#### [WORK INSTRUCTION]
Within the data that follows, how many lines contain the word "begin"? Reply with only the number.
ENTRIES SHOWN Block Start
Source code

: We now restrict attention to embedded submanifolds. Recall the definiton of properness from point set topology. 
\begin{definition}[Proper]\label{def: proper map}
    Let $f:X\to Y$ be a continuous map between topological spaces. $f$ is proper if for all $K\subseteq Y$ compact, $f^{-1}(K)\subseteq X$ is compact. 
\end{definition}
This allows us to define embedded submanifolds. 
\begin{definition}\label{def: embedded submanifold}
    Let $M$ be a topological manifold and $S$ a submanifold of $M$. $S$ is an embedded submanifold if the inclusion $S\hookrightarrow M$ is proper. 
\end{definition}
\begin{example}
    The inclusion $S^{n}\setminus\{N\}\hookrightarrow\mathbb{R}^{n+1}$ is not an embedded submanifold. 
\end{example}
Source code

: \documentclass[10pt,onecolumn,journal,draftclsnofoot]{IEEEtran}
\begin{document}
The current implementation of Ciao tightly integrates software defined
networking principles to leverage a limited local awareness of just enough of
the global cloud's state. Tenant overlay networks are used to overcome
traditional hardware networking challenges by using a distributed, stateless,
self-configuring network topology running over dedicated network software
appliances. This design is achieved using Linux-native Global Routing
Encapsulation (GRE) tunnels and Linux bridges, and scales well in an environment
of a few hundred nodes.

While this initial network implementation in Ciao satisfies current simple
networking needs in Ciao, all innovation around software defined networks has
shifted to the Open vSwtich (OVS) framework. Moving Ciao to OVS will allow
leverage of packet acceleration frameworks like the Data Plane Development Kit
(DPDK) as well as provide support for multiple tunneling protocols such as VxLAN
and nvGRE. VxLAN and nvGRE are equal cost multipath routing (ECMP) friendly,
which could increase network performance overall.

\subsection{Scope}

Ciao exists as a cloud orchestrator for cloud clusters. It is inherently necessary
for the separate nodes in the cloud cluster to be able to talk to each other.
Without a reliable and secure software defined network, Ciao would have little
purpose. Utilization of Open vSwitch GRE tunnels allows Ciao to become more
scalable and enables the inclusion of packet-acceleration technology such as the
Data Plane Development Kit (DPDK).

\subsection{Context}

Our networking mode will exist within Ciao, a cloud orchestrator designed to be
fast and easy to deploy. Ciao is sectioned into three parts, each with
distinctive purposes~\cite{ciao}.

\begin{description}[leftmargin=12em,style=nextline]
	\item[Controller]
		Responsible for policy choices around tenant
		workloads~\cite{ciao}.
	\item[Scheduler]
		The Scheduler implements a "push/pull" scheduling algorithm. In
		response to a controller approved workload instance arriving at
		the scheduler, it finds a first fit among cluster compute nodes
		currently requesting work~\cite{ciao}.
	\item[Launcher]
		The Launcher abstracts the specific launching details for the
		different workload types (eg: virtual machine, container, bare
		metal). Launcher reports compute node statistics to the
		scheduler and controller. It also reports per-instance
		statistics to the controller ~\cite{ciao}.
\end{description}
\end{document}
ENTRIES SHOWN Block End
#### [YOUR SOLUTION]
5